■ **Your task**:
Every entry must be given again exactly as it is written.

Collected data:

########

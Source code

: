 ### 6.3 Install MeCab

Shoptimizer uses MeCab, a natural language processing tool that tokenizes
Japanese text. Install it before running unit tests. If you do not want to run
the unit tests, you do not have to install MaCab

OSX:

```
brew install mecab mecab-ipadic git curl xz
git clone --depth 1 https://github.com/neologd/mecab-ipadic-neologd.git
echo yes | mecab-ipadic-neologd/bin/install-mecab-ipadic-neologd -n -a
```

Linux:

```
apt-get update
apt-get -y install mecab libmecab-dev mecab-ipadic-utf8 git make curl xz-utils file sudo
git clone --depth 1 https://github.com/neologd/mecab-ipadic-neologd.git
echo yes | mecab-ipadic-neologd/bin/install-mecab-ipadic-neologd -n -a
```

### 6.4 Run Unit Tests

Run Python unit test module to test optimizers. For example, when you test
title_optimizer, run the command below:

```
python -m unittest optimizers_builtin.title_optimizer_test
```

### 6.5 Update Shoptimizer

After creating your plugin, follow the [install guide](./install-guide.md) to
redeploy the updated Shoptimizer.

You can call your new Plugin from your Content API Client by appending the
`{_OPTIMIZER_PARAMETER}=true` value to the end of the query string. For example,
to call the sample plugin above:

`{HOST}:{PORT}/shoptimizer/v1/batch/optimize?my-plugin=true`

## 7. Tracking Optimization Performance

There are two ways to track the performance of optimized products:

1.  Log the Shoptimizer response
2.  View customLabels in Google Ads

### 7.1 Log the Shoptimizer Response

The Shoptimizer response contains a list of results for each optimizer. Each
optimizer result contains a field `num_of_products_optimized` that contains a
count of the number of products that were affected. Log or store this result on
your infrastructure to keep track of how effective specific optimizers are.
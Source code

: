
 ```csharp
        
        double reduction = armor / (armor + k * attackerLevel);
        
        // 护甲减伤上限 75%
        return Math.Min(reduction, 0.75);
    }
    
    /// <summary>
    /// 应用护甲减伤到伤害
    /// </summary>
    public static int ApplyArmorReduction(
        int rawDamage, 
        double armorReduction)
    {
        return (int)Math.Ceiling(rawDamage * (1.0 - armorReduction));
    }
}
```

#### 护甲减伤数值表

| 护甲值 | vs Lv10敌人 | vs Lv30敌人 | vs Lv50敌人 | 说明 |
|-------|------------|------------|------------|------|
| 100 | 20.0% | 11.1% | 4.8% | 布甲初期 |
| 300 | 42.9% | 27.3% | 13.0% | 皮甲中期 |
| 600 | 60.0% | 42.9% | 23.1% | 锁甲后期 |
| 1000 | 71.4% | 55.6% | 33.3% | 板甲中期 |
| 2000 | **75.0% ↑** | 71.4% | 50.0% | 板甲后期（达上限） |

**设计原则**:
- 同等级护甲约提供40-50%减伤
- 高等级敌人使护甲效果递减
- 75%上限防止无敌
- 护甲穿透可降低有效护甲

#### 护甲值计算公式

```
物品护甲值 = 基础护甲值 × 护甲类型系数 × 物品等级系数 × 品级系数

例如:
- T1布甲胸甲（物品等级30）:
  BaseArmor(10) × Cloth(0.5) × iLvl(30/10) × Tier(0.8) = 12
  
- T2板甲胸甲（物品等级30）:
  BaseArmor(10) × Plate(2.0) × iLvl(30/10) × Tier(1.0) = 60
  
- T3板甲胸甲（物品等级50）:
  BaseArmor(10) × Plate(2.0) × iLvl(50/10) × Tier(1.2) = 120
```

########

■ **Exercise result**:
Source code

: ### 6.3 Install MeCab

Shoptimizer uses MeCab, a natural language processing tool that tokenizes
Japanese text. Install it before running unit tests. If you do not want to run
the unit tests, you do not have to install MaCab

OSX:

```
brew install mecab mecab-ipadic git curl xz
git clone --depth 1 https://github.com/neologd/mecab-ipadic-neologd.git
echo yes | mecab-ipadic-neologd/bin/install-mecab-ipadic-neologd -n -a
```

Linux:

```
apt-get update
apt-get -y install mecab libmecab-dev mecab-ipadic-utf8 git make curl xz-utils file sudo
git clone --depth 1 https://github.com/neologd/mecab-ipadic-neologd.git
echo yes | mecab-ipadic-neologd/bin/install-mecab-ipadic-neologd -n -a
```

### 6.4 Run Unit Tests

Run Python unit test module to test optimizers. For example, when you test
title_optimizer, run the command below:

```
python -m unittest optimizers_builtin.title_optimizer_test
```

### 6.5 Update Shoptimizer

After creating your plugin, follow the [install guide](./install-guide.md) to
redeploy the updated Shoptimizer.

You can call your new Plugin from your Content API Client by appending the
`{_OPTIMIZER_PARAMETER}=true` value to the end of the query string. For example,
to call the sample plugin above:

`{HOST}:{PORT}/shoptimizer/v1/batch/optimize?my-plugin=true`

## 7. Tracking Optimization Performance

There are two ways to track the performance of optimized products:

1.  Log the Shoptimizer response
2.  View customLabels in Google Ads

### 7.1 Log the Shoptimizer Response

The Shoptimizer response contains a list of results for each optimizer. Each
optimizer result contains a field `num_of_products_optimized` that contains a
count of the number of products that were affected. Log or store this result on
your infrastructure to keep track of how effective specific optimizers are.
Source code

:
 ```csharp
        
        double reduction = armor / (armor + k * attackerLevel);
        
        // 护甲减伤上限 75%
        return Math.Min(reduction, 0.75);
    }
    
    /// <summary>
    /// 应用护甲减伤到伤害
    /// </summary>
    public static int ApplyArmorReduction(
        int rawDamage, 
        double armorReduction)
    {
        return (int)Math.Ceiling(rawDamage * (1.0 - armorReduction));
    }
}
```

#### 护甲减伤数值表

| 护甲值 | vs Lv10敌人 | vs Lv30敌人 | vs Lv50敌人 | 说明 |
|-------|------------|------------|------------|------|
| 100 | 20.0% | 11.1% | 4.8% | 布甲初期 |
| 300 | 42.9% | 27.3% | 13.0% | 皮甲中期 |
| 600 | 60.0% | 42.9% | 23.1% | 锁甲后期 |
| 1000 | 71.4% | 55.6% | 33.3% | 板甲中期 |
| 2000 | **75.0% ↑** | 71.4% | 50.0% | 板甲后期（达上限） |

**设计原则**:
- 同等级护甲约提供40-50%减伤
- 高等级敌人使护甲效果递减
- 75%上限防止无敌
- 护甲穿透可降低有效护甲

#### 护甲值计算公式

```
物品护甲值 = 基础护甲值 × 护甲类型系数 × 物品等级系数 × 品级系数

例如:
- T1布甲胸甲（物品等级30）:
  BaseArmor(10) × Cloth(0.5) × iLvl(30/10) × Tier(0.8) = 12
  
- T2板甲胸甲（物品等级30）:
  BaseArmor(10) × Plate(2.0) × iLvl(30/10) × Tier(1.0) = 60
  
- T3板甲胸甲（物品等级50）:
  BaseArmor(10) × Plate(2.0) × iLvl(50/10) × Tier(1.2) = 120
```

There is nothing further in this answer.